Certainly, William Kentridge’s work is about processes and production. Theatre and theatre staging infuse the show and so do the collaborations. The teams that helped put both exhibitions together read like the cast of a movie super-production: from the curators, Azu Nwagbogu and Tammy Langtry at Zeitz MOCAA and Karel Nel, Owen Martin, Talia Naicker, Vicky Lekone at Norval Foundation to the design and production teams and William Kentridge studio, many have joined behind-the-scenes to help set the stage for the extensive exhibition.

“When conceptualising this exhibition, we wanted to do more than simply attempt to condense many of Kentridge’s projects from his illustrious career into one space. It was vital to unpack Kentridge and reveal more of his processes and how two-dimensional forms assume life. We also wanted to offer a sort of ‘backstage’ view of the artist on his journeys and his experimentations, and sometimes at his most uncertain and vulnerable,” says Nwagbogu.

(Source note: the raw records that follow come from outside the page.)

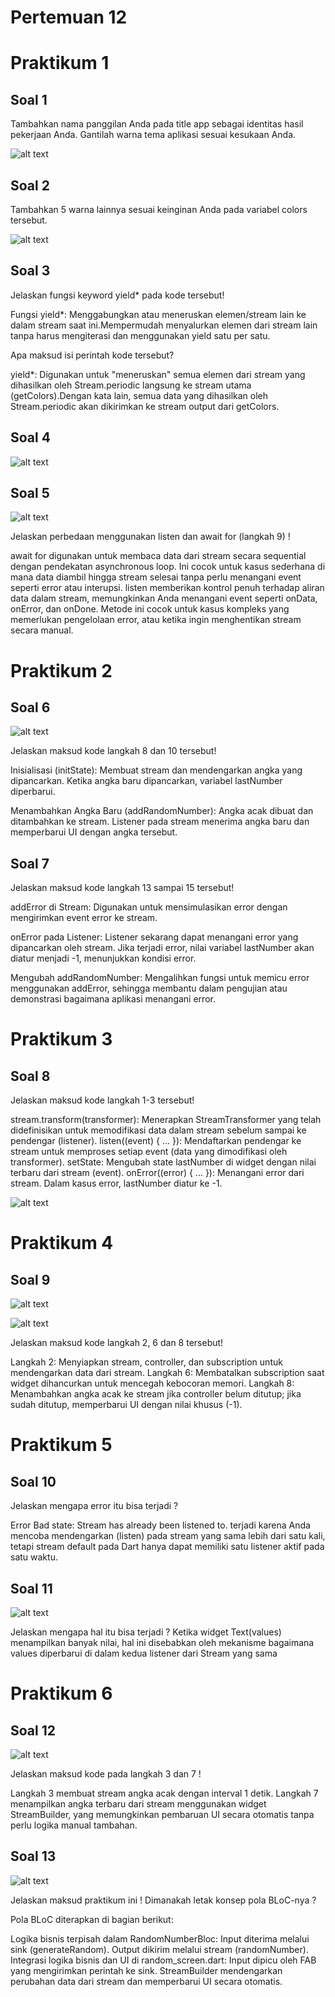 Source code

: # Pertemuan 12 

# Praktikum 1

## Soal 1 
Tambahkan nama panggilan Anda pada title app sebagai identitas hasil pekerjaan Anda.
Gantilah warna tema aplikasi sesuai kesukaan Anda.

![alt text](image.png)

## Soal 2
Tambahkan 5 warna lainnya sesuai keinginan Anda pada variabel colors tersebut.

![alt text](image-1.png)

## Soal 3
Jelaskan fungsi keyword yield* pada kode tersebut!

Fungsi yield*: Menggabungkan atau meneruskan elemen/stream lain ke dalam stream saat ini.Mempermudah menyalurkan elemen dari stream lain tanpa harus mengiterasi dan menggunakan yield satu per satu.

Apa maksud isi perintah kode tersebut?

yield*: Digunakan untuk "meneruskan" semua elemen dari stream yang dihasilkan oleh Stream.periodic langsung ke stream utama (getColors).Dengan kata lain, semua data yang dihasilkan oleh Stream.periodic akan dikirimkan ke stream output dari getColors.


## Soal 4
![alt text](soal4.gif)


## Soal 5
![alt text](soal5.gif)

Jelaskan perbedaan menggunakan listen dan await for (langkah 9) !

await for digunakan untuk membaca data dari stream secara sequential dengan pendekatan asynchronous loop. Ini cocok untuk kasus sederhana di mana data diambil hingga stream selesai tanpa perlu menangani event seperti error atau interupsi.
listen memberikan kontrol penuh terhadap aliran data dalam stream, memungkinkan Anda menangani event seperti onData, onError, dan onDone. Metode ini cocok untuk kasus kompleks yang memerlukan pengelolaan error, atau ketika ingin menghentikan stream secara manual.

# Praktikum 2

## Soal 6
![alt text](soal6.gif)

Jelaskan maksud kode langkah 8 dan 10 tersebut!

Inisialisasi (initState):
Membuat stream dan mendengarkan angka yang dipancarkan. Ketika angka baru dipancarkan, variabel lastNumber diperbarui.

Menambahkan Angka Baru (addRandomNumber):
Angka acak dibuat dan ditambahkan ke stream. Listener pada stream menerima angka baru dan memperbarui UI dengan angka tersebut.

## Soal 7
Jelaskan maksud kode langkah 13 sampai 15 tersebut!

addError di Stream:
Digunakan untuk mensimulasikan error dengan mengirimkan event error ke stream.

onError pada Listener:
Listener sekarang dapat menangani error yang dipancarkan oleh stream. Jika terjadi error, nilai variabel lastNumber akan diatur menjadi -1, menunjukkan kondisi error.

Mengubah addRandomNumber:
Mengalihkan fungsi untuk memicu error menggunakan addError, sehingga membantu dalam pengujian atau demonstrasi bagaimana aplikasi menangani error.

# Praktikum 3

## Soal 8
Jelaskan maksud kode langkah 1-3 tersebut!

stream.transform(transformer): Menerapkan StreamTransformer yang telah didefinisikan untuk memodifikasi data dalam stream sebelum sampai ke pendengar (listener).
listen((event) { ... }): Mendaftarkan pendengar ke stream untuk memproses setiap event (data yang dimodifikasi oleh transformer).
setState: Mengubah state lastNumber di widget dengan nilai terbaru dari stream (event).
onError((error) { ... }): Menangani error dari stream. Dalam kasus error, lastNumber diatur ke -1.

![alt text](soal8.gif)

# Praktikum 4

## Soal 9
![alt text](soal9.gif)

![alt text](image-2.png)

Jelaskan maksud kode langkah 2, 6 dan 8 tersebut!

Langkah 2: Menyiapkan stream, controller, dan subscription untuk mendengarkan data dari stream.
Langkah 6: Membatalkan subscription saat widget dihancurkan untuk mencegah kebocoran memori.
Langkah 8: Menambahkan angka acak ke stream jika controller belum ditutup; jika sudah ditutup, memperbarui UI dengan nilai khusus (-1).

# Praktikum 5

## Soal 10
Jelaskan mengapa error itu bisa terjadi ? 

Error Bad state: Stream has already been listened to. terjadi karena Anda mencoba mendengarkan (listen) pada stream yang sama lebih dari satu kali, tetapi stream default pada Dart hanya dapat memiliki satu listener aktif pada satu waktu.

## Soal 11
![alt text](image-3.png)

Jelaskan mengapa hal itu bisa terjadi ?
Ketika widget Text(values) menampilkan banyak nilai, hal ini disebabkan oleh mekanisme bagaimana values diperbarui di dalam kedua listener dari Stream yang sama


# Praktikum 6

## Soal 12
![alt text](soal12.gif)

Jelaskan maksud kode pada langkah 3 dan 7 !

Langkah 3 membuat stream angka acak dengan interval 1 detik.
Langkah 7 menampilkan angka terbaru dari stream menggunakan widget StreamBuilder, 
yang memungkinkan pembaruan UI secara otomatis tanpa perlu logika manual tambahan.

## Soal 13
![alt text](soal13.gif)

Jelaskan maksud praktikum ini ! Dimanakah letak konsep pola BLoC-nya ?

Pola BLoC diterapkan di bagian berikut:

Logika bisnis terpisah dalam RandomNumberBloc:
Input diterima melalui sink (generateRandom).
Output dikirim melalui stream (randomNumber).
Integrasi logika bisnis dan UI di random_screen.dart:
Input dipicu oleh FAB yang mengirimkan perintah ke sink.
StreamBuilder mendengarkan perubahan data dari stream dan memperbarui UI secara otomatis.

Tapestries by William Kentridge (Image courtesy of the Zeitz MOCAA)

“There’s historical material in the exhibition, a lot… There’s a lot about colonialism, about the Italian war in Ethiopia, about the African experience in the first world war which was really about colonialism, about the new colonialism of China and its relationship to Africa, but there are usually historical reflexions.

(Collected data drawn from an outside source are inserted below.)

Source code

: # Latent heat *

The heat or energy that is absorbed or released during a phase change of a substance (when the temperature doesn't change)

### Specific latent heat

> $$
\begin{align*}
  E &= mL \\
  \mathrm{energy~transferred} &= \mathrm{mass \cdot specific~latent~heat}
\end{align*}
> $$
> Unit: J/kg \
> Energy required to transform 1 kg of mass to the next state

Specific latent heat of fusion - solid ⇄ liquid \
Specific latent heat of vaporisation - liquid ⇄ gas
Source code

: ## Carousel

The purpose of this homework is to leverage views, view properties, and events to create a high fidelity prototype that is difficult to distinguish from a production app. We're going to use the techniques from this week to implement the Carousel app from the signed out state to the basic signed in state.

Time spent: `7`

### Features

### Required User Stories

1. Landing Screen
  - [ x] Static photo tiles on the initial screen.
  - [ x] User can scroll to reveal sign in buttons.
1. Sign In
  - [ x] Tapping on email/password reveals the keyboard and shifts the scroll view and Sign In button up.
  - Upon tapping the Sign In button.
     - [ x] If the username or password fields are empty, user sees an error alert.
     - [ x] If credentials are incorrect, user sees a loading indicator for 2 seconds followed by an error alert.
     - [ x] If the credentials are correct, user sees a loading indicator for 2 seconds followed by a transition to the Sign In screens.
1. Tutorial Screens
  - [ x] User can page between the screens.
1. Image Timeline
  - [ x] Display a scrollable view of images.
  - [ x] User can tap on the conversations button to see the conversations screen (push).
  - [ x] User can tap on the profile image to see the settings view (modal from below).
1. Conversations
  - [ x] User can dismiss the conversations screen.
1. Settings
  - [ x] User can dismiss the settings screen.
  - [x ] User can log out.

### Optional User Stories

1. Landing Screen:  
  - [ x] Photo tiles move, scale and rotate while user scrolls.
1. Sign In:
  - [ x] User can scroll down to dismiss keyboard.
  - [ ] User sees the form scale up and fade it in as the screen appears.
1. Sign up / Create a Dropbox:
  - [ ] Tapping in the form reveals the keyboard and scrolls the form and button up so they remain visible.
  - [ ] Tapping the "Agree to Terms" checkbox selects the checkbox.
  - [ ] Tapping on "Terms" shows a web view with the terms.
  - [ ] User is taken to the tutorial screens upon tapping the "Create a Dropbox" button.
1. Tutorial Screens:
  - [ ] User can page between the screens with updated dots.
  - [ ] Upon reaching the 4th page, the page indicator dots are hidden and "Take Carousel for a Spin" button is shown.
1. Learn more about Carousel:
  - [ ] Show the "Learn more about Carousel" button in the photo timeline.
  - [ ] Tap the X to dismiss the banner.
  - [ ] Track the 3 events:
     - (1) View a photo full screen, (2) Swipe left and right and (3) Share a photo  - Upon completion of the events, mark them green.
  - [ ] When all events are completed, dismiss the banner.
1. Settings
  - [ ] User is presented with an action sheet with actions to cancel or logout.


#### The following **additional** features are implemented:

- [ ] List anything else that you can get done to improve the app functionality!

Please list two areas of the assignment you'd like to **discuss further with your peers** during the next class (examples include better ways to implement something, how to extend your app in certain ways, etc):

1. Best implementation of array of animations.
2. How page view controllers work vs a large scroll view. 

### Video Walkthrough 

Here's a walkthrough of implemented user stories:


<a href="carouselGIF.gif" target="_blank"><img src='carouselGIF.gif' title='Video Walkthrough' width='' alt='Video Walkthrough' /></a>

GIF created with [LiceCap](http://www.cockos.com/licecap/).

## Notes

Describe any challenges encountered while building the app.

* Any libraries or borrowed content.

“I’m not a news commentator on what’s happening in the moment, only in retrospect can you see the connexion of the works that are drawn to the historical moments in which they were made”, says Kentridge.

Both shows also present a conversation, not only between the artworks, their size, texture, reference and meaning, but also between two art institutions – and the power of coming together to create a survey that offers context and engagement to the artist’s extensive creative career.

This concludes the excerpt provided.